### Task description
Write out the data again in full, keeping every character the same.

### Data to examine
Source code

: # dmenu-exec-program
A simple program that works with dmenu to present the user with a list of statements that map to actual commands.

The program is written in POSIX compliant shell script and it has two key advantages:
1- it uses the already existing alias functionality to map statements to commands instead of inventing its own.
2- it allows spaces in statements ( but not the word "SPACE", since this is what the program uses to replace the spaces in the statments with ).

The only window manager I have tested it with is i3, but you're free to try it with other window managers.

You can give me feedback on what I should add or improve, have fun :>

### Answer space
Source code

: # dmenu-exec-program
A simple program that works with dmenu to present the user with a list of statements that map to actual commands.

The program is written in POSIX compliant shell script and it has two key advantages:
1- it uses the already existing alias functionality to map statements to commands instead of inventing its own.
2- it allows spaces in statements ( but not the word "SPACE", since this is what the program uses to replace the spaces in the statments with ).

The only window manager I have tested it with is i3, but you're free to try it with other window managers.

You can give me feedback on what I should add or improve, have fun :>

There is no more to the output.